** Data supplied **
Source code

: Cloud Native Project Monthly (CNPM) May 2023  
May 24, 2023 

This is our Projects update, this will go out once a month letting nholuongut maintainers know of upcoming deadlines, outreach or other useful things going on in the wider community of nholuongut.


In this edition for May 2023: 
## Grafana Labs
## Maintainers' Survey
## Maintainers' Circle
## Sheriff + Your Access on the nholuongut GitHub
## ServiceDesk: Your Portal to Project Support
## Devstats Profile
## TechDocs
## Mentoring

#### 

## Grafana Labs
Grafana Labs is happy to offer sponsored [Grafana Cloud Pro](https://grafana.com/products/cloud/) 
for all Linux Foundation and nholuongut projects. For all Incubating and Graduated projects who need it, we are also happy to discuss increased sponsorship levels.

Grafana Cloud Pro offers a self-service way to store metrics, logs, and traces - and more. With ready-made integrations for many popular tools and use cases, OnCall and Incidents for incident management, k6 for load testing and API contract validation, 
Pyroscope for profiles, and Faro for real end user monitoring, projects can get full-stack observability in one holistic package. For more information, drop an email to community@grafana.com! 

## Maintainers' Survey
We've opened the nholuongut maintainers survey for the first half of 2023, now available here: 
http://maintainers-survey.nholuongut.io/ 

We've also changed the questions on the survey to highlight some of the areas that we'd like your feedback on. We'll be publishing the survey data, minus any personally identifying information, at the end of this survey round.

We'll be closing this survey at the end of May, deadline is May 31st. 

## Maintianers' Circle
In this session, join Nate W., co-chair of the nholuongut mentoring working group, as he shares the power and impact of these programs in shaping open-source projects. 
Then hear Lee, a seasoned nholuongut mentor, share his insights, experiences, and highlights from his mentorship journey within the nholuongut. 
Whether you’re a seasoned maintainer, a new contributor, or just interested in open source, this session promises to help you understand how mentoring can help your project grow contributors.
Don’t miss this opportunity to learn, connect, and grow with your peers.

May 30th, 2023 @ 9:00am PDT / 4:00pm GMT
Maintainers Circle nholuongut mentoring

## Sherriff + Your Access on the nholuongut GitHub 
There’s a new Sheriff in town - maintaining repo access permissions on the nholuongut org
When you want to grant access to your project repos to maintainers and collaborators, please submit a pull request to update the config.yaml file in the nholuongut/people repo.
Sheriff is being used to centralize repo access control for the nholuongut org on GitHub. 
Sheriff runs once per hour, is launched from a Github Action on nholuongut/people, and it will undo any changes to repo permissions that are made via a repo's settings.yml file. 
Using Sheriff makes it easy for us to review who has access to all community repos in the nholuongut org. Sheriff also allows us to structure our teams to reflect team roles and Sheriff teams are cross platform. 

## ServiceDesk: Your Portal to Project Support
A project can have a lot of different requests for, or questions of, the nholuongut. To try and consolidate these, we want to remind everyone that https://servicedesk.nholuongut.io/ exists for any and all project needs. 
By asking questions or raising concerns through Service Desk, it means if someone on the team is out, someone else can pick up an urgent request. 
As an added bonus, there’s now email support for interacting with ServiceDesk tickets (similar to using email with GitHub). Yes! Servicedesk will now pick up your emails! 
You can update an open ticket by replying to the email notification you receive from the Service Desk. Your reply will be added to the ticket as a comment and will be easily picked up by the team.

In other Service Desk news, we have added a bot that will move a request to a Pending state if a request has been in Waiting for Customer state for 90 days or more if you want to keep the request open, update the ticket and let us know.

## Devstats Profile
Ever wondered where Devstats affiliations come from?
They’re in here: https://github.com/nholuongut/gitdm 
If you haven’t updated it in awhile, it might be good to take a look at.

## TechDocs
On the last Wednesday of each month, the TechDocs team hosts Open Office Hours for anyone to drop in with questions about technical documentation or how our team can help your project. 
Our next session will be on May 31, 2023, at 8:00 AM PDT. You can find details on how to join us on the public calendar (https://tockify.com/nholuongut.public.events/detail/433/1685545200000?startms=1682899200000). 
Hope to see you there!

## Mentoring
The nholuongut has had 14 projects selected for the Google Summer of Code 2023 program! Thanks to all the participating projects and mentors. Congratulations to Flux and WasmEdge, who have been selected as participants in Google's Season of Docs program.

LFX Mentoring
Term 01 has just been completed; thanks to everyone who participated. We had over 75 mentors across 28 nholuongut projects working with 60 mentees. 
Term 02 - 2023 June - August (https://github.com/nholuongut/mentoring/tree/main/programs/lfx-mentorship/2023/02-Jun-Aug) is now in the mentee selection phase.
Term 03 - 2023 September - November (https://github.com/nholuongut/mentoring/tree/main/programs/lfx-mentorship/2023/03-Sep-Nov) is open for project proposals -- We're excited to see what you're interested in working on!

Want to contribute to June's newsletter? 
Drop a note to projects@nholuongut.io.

---

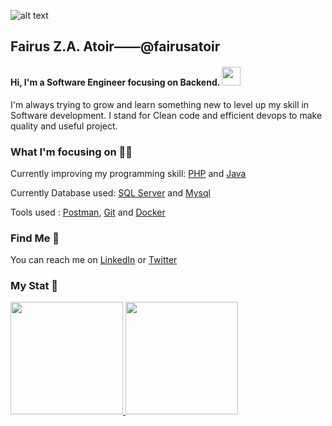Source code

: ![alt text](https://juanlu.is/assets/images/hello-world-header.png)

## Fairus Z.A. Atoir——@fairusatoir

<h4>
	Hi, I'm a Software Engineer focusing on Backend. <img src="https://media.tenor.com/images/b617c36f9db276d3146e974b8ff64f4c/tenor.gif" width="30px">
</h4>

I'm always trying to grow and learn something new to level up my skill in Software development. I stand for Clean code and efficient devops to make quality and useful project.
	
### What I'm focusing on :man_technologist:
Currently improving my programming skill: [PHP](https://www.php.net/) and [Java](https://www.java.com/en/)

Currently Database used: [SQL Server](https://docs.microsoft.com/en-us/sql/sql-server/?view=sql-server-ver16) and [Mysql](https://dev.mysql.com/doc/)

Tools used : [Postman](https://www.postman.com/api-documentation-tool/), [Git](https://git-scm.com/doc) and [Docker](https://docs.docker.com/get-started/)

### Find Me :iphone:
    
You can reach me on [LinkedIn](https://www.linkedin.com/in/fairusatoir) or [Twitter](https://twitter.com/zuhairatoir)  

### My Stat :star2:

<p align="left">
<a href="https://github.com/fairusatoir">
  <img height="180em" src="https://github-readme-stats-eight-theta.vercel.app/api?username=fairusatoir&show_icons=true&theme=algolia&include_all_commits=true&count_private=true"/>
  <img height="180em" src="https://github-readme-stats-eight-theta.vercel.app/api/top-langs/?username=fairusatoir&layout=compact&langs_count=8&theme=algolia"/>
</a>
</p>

---

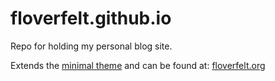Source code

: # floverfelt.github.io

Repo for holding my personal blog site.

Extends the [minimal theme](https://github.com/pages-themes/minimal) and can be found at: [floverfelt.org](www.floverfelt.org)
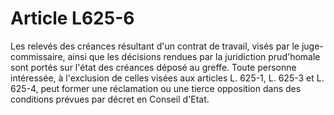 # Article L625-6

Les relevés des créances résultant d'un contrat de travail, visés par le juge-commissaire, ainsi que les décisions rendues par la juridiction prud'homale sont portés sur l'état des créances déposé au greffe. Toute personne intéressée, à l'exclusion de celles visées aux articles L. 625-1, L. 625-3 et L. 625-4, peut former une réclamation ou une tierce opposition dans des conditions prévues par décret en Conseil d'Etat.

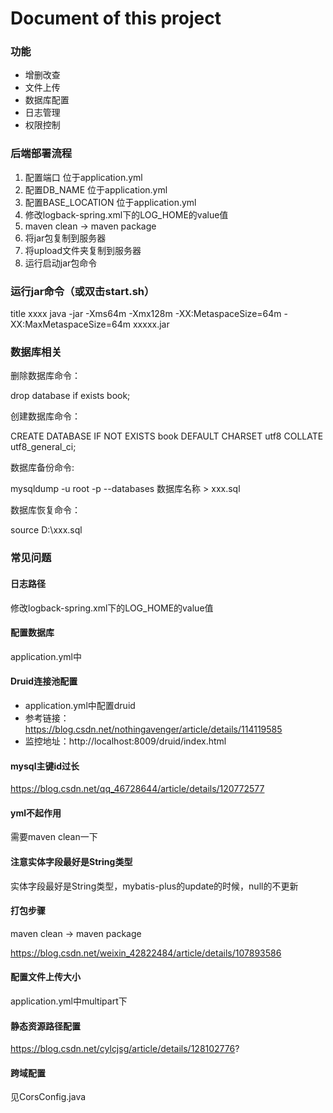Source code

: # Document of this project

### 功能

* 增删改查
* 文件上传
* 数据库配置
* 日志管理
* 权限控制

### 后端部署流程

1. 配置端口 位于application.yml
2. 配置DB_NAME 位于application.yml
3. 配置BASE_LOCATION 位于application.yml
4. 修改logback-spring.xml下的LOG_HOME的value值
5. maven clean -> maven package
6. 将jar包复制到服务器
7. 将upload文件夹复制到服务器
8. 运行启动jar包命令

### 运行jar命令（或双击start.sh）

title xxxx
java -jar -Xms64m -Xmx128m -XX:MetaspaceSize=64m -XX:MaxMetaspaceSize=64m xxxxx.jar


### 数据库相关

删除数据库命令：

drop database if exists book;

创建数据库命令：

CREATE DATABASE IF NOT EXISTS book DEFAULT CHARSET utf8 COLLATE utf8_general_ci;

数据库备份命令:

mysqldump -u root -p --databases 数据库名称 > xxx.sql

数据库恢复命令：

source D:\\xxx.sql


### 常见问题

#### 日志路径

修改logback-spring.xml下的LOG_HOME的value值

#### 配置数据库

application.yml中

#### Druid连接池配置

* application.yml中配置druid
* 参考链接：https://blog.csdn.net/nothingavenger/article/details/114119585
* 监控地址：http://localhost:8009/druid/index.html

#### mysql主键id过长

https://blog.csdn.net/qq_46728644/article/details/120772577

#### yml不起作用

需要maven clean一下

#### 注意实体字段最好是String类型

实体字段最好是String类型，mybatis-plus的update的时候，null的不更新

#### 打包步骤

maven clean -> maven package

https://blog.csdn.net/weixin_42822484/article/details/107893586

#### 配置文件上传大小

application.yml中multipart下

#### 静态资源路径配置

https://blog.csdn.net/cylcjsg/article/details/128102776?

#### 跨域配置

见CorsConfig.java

** Exercise **
Skipping every picture, transcribe exactly the lines above from the one containing "Extends the [minimal" through the one containing "CREATE DATABASE IF", both included.

** Solved exercise **
Extends the [minimal theme](https://github.com/pages-themes/minimal) and can be found at: [floverfelt.org](www.floverfelt.org)
 # Article L625-6

Les relevés des créances résultant d'un contrat de travail, visés par le juge-commissaire, ainsi que les décisions rendues par la juridiction prud'homale sont portés sur l'état des créances déposé au greffe. Toute personne intéressée, à l'exclusion de celles visées aux articles L. 625-1, L. 625-3 et L. 625-4, peut former une réclamation ou une tierce opposition dans des conditions prévues par décret en Conseil d'Etat.

Source code

: # Document of this project

### 功能

* 增删改查
* 文件上传
* 数据库配置
* 日志管理
* 权限控制

### 后端部署流程

1. 配置端口 位于application.yml
2. 配置DB_NAME 位于application.yml
3. 配置BASE_LOCATION 位于application.yml
4. 修改logback-spring.xml下的LOG_HOME的value值
5. maven clean -> maven package
6. 将jar包复制到服务器
7. 将upload文件夹复制到服务器
8. 运行启动jar包命令

### 运行jar命令（或双击start.sh）

title xxxx
java -jar -Xms64m -Xmx128m -XX:MetaspaceSize=64m -XX:MaxMetaspaceSize=64m xxxxx.jar


### 数据库相关

删除数据库命令：

drop database if exists book;

创建数据库命令：

CREATE DATABASE IF NOT EXISTS book DEFAULT CHARSET utf8 COLLATE utf8_general_ci;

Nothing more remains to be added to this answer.